Exercise data:

[Start of section]

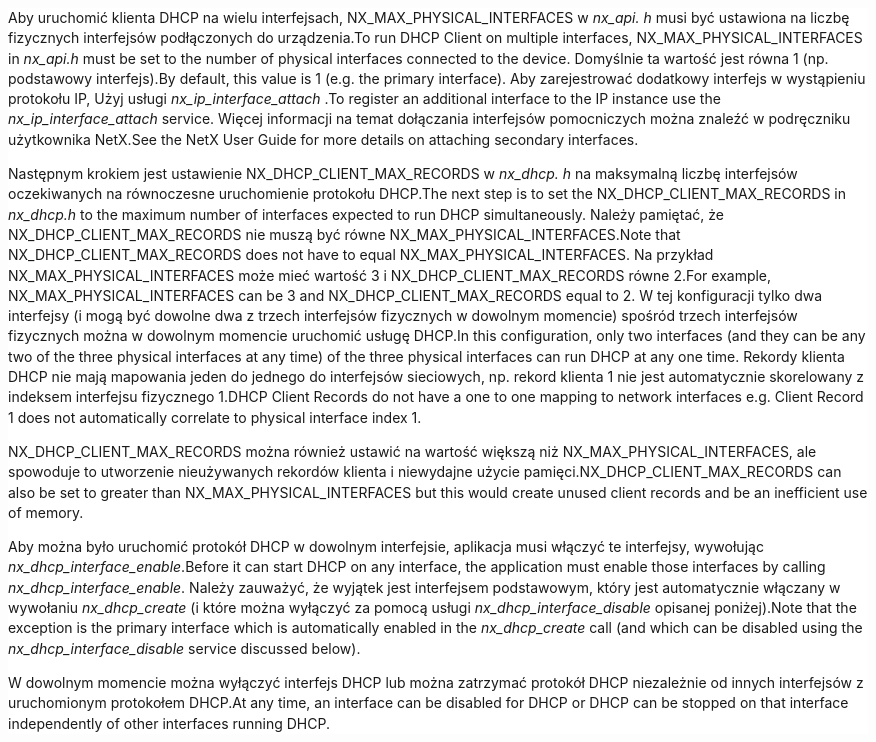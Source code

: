 <span data-ttu-id="458a4-192">Aby uruchomić klienta DHCP na wielu interfejsach, NX_MAX_PHYSICAL_INTERFACES w *nx_api. h* musi być ustawiona na liczbę fizycznych interfejsów podłączonych do urządzenia.</span><span class="sxs-lookup"><span data-stu-id="458a4-192">To run DHCP Client on multiple interfaces, NX_MAX_PHYSICAL_INTERFACES in *nx_api.h* must be set to the number of physical interfaces connected to the device.</span></span> <span data-ttu-id="458a4-193">Domyślnie ta wartość jest równa 1 (np. podstawowy interfejs).</span><span class="sxs-lookup"><span data-stu-id="458a4-193">By default, this value is 1 (e.g. the primary interface).</span></span> <span data-ttu-id="458a4-194">Aby zarejestrować dodatkowy interfejs w wystąpieniu protokołu IP, Użyj usługi *nx_ip_interface_attach* .</span><span class="sxs-lookup"><span data-stu-id="458a4-194">To register an additional interface to the IP instance use the *nx_ip_interface_attach* service.</span></span> <span data-ttu-id="458a4-195">Więcej informacji na temat dołączania interfejsów pomocniczych można znaleźć w podręczniku użytkownika NetX.</span><span class="sxs-lookup"><span data-stu-id="458a4-195">See the NetX User Guide for more details on attaching secondary interfaces.</span></span>

<span data-ttu-id="458a4-196">Następnym krokiem jest ustawienie NX_DHCP_CLIENT_MAX_RECORDS w *nx_dhcp. h* na maksymalną liczbę interfejsów oczekiwanych na równoczesne uruchomienie protokołu DHCP.</span><span class="sxs-lookup"><span data-stu-id="458a4-196">The next step is to set the NX_DHCP_CLIENT_MAX_RECORDS in *nx_dhcp.h* to the maximum number of interfaces expected to run DHCP simultaneously.</span></span> <span data-ttu-id="458a4-197">Należy pamiętać, że NX_DHCP_CLIENT_MAX_RECORDS nie muszą być równe NX_MAX_PHYSICAL_INTERFACES.</span><span class="sxs-lookup"><span data-stu-id="458a4-197">Note that NX_DHCP_CLIENT_MAX_RECORDS does not have to equal NX_MAX_PHYSICAL_INTERFACES.</span></span> <span data-ttu-id="458a4-198">Na przykład NX_MAX_PHYSICAL_INTERFACES może mieć wartość 3 i NX_DHCP_CLIENT_MAX_RECORDS równe 2.</span><span class="sxs-lookup"><span data-stu-id="458a4-198">For example, NX_MAX_PHYSICAL_INTERFACES can be 3 and NX_DHCP_CLIENT_MAX_RECORDS equal to 2.</span></span> <span data-ttu-id="458a4-199">W tej konfiguracji tylko dwa interfejsy (i mogą być dowolne dwa z trzech interfejsów fizycznych w dowolnym momencie) spośród trzech interfejsów fizycznych można w dowolnym momencie uruchomić usługę DHCP.</span><span class="sxs-lookup"><span data-stu-id="458a4-199">In this configuration, only two interfaces (and they can be any two of the three physical interfaces at any time) of the three physical interfaces can run DHCP at any one time.</span></span> <span data-ttu-id="458a4-200">Rekordy klienta DHCP nie mają mapowania jeden do jednego do interfejsów sieciowych, np. rekord klienta 1 nie jest automatycznie skorelowany z indeksem interfejsu fizycznego 1.</span><span class="sxs-lookup"><span data-stu-id="458a4-200">DHCP Client Records do not have a one to one mapping to network interfaces e.g. Client Record 1 does not automatically correlate to physical interface index 1.</span></span>

<span data-ttu-id="458a4-201">NX_DHCP_CLIENT_MAX_RECORDS można również ustawić na wartość większą niż NX_MAX_PHYSICAL_INTERFACES, ale spowoduje to utworzenie nieużywanych rekordów klienta i niewydajne użycie pamięci.</span><span class="sxs-lookup"><span data-stu-id="458a4-201">NX_DHCP_CLIENT_MAX_RECORDS can also be set to greater than NX_MAX_PHYSICAL_INTERFACES but this would create unused client records and be an inefficient use of memory.</span></span>

<span data-ttu-id="458a4-202">Aby można było uruchomić protokół DHCP w dowolnym interfejsie, aplikacja musi włączyć te interfejsy, wywołując *nx_dhcp_interface_enable*.</span><span class="sxs-lookup"><span data-stu-id="458a4-202">Before it can start DHCP on any interface, the application must enable those interfaces by calling *nx_dhcp_interface_enable*.</span></span> <span data-ttu-id="458a4-203">Należy zauważyć, że wyjątek jest interfejsem podstawowym, który jest automatycznie włączany w wywołaniu *nx_dhcp_create* (i które można wyłączyć za pomocą usługi *nx_dhcp_interface_disable* opisanej poniżej).</span><span class="sxs-lookup"><span data-stu-id="458a4-203">Note that the exception is the primary interface which is automatically enabled in the *nx_dhcp_create* call (and which can be disabled using the *nx_dhcp_interface_disable* service discussed below).</span></span>

<span data-ttu-id="458a4-204">W dowolnym momencie można wyłączyć interfejs DHCP lub można zatrzymać protokół DHCP niezależnie od innych interfejsów z uruchomionym protokołem DHCP.</span><span class="sxs-lookup"><span data-stu-id="458a4-204">At any time, an interface can be disabled for DHCP or DHCP can be stopped on that interface independently of other interfaces running DHCP.</span></span>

[End of section]

What you need to do:
Omit each image and transcribe the remaining records word for word.

Solution for this problem:
Source code

: <span data-ttu-id="458a4-192">Aby uruchomić klienta DHCP na wielu interfejsach, NX_MAX_PHYSICAL_INTERFACES w *nx_api. h* musi być ustawiona na liczbę fizycznych interfejsów podłączonych do urządzenia.</span><span class="sxs-lookup"><span data-stu-id="458a4-192">To run DHCP Client on multiple interfaces, NX_MAX_PHYSICAL_INTERFACES in *nx_api.h* must be set to the number of physical interfaces connected to the device.</span></span> <span data-ttu-id="458a4-193">Domyślnie ta wartość jest równa 1 (np. podstawowy interfejs).</span><span class="sxs-lookup"><span data-stu-id="458a4-193">By default, this value is 1 (e.g. the primary interface).</span></span> <span data-ttu-id="458a4-194">Aby zarejestrować dodatkowy interfejs w wystąpieniu protokołu IP, Użyj usługi *nx_ip_interface_attach* .</span><span class="sxs-lookup"><span data-stu-id="458a4-194">To register an additional interface to the IP instance use the *nx_ip_interface_attach* service.</span></span> <span data-ttu-id="458a4-195">Więcej informacji na temat dołączania interfejsów pomocniczych można znaleźć w podręczniku użytkownika NetX.</span><span class="sxs-lookup"><span data-stu-id="458a4-195">See the NetX User Guide for more details on attaching secondary interfaces.</span></span>

<span data-ttu-id="458a4-196">Następnym krokiem jest ustawienie NX_DHCP_CLIENT_MAX_RECORDS w *nx_dhcp. h* na maksymalną liczbę interfejsów oczekiwanych na równoczesne uruchomienie protokołu DHCP.</span><span class="sxs-lookup"><span data-stu-id="458a4-196">The next step is to set the NX_DHCP_CLIENT_MAX_RECORDS in *nx_dhcp.h* to the maximum number of interfaces expected to run DHCP simultaneously.</span></span> <span data-ttu-id="458a4-197">Należy pamiętać, że NX_DHCP_CLIENT_MAX_RECORDS nie muszą być równe NX_MAX_PHYSICAL_INTERFACES.</span><span class="sxs-lookup"><span data-stu-id="458a4-197">Note that NX_DHCP_CLIENT_MAX_RECORDS does not have to equal NX_MAX_PHYSICAL_INTERFACES.</span></span> <span data-ttu-id="458a4-198">Na przykład NX_MAX_PHYSICAL_INTERFACES może mieć wartość 3 i NX_DHCP_CLIENT_MAX_RECORDS równe 2.</span><span class="sxs-lookup"><span data-stu-id="458a4-198">For example, NX_MAX_PHYSICAL_INTERFACES can be 3 and NX_DHCP_CLIENT_MAX_RECORDS equal to 2.</span></span> <span data-ttu-id="458a4-199">W tej konfiguracji tylko dwa interfejsy (i mogą być dowolne dwa z trzech interfejsów fizycznych w dowolnym momencie) spośród trzech interfejsów fizycznych można w dowolnym momencie uruchomić usługę DHCP.</span><span class="sxs-lookup"><span data-stu-id="458a4-199">In this configuration, only two interfaces (and they can be any two of the three physical interfaces at any time) of the three physical interfaces can run DHCP at any one time.</span></span> <span data-ttu-id="458a4-200">Rekordy klienta DHCP nie mają mapowania jeden do jednego do interfejsów sieciowych, np. rekord klienta 1 nie jest automatycznie skorelowany z indeksem interfejsu fizycznego 1.</span><span class="sxs-lookup"><span data-stu-id="458a4-200">DHCP Client Records do not have a one to one mapping to network interfaces e.g. Client Record 1 does not automatically correlate to physical interface index 1.</span></span>

<span data-ttu-id="458a4-201">NX_DHCP_CLIENT_MAX_RECORDS można również ustawić na wartość większą niż NX_MAX_PHYSICAL_INTERFACES, ale spowoduje to utworzenie nieużywanych rekordów klienta i niewydajne użycie pamięci.</span><span class="sxs-lookup"><span data-stu-id="458a4-201">NX_DHCP_CLIENT_MAX_RECORDS can also be set to greater than NX_MAX_PHYSICAL_INTERFACES but this would create unused client records and be an inefficient use of memory.</span></span>

<span data-ttu-id="458a4-202">Aby można było uruchomić protokół DHCP w dowolnym interfejsie, aplikacja musi włączyć te interfejsy, wywołując *nx_dhcp_interface_enable*.</span><span class="sxs-lookup"><span data-stu-id="458a4-202">Before it can start DHCP on any interface, the application must enable those interfaces by calling *nx_dhcp_interface_enable*.</span></span> <span data-ttu-id="458a4-203">Należy zauważyć, że wyjątek jest interfejsem podstawowym, który jest automatycznie włączany w wywołaniu *nx_dhcp_create* (i które można wyłączyć za pomocą usługi *nx_dhcp_interface_disable* opisanej poniżej).</span><span class="sxs-lookup"><span data-stu-id="458a4-203">Note that the exception is the primary interface which is automatically enabled in the *nx_dhcp_create* call (and which can be disabled using the *nx_dhcp_interface_disable* service discussed below).</span></span>

<span data-ttu-id="458a4-204">W dowolnym momencie można wyłączyć interfejs DHCP lub można zatrzymać protokół DHCP niezależnie od innych interfejsów z uruchomionym protokołem DHCP.</span><span class="sxs-lookup"><span data-stu-id="458a4-204">At any time, an interface can be disabled for DHCP or DHCP can be stopped on that interface independently of other interfaces running DHCP.</span></span>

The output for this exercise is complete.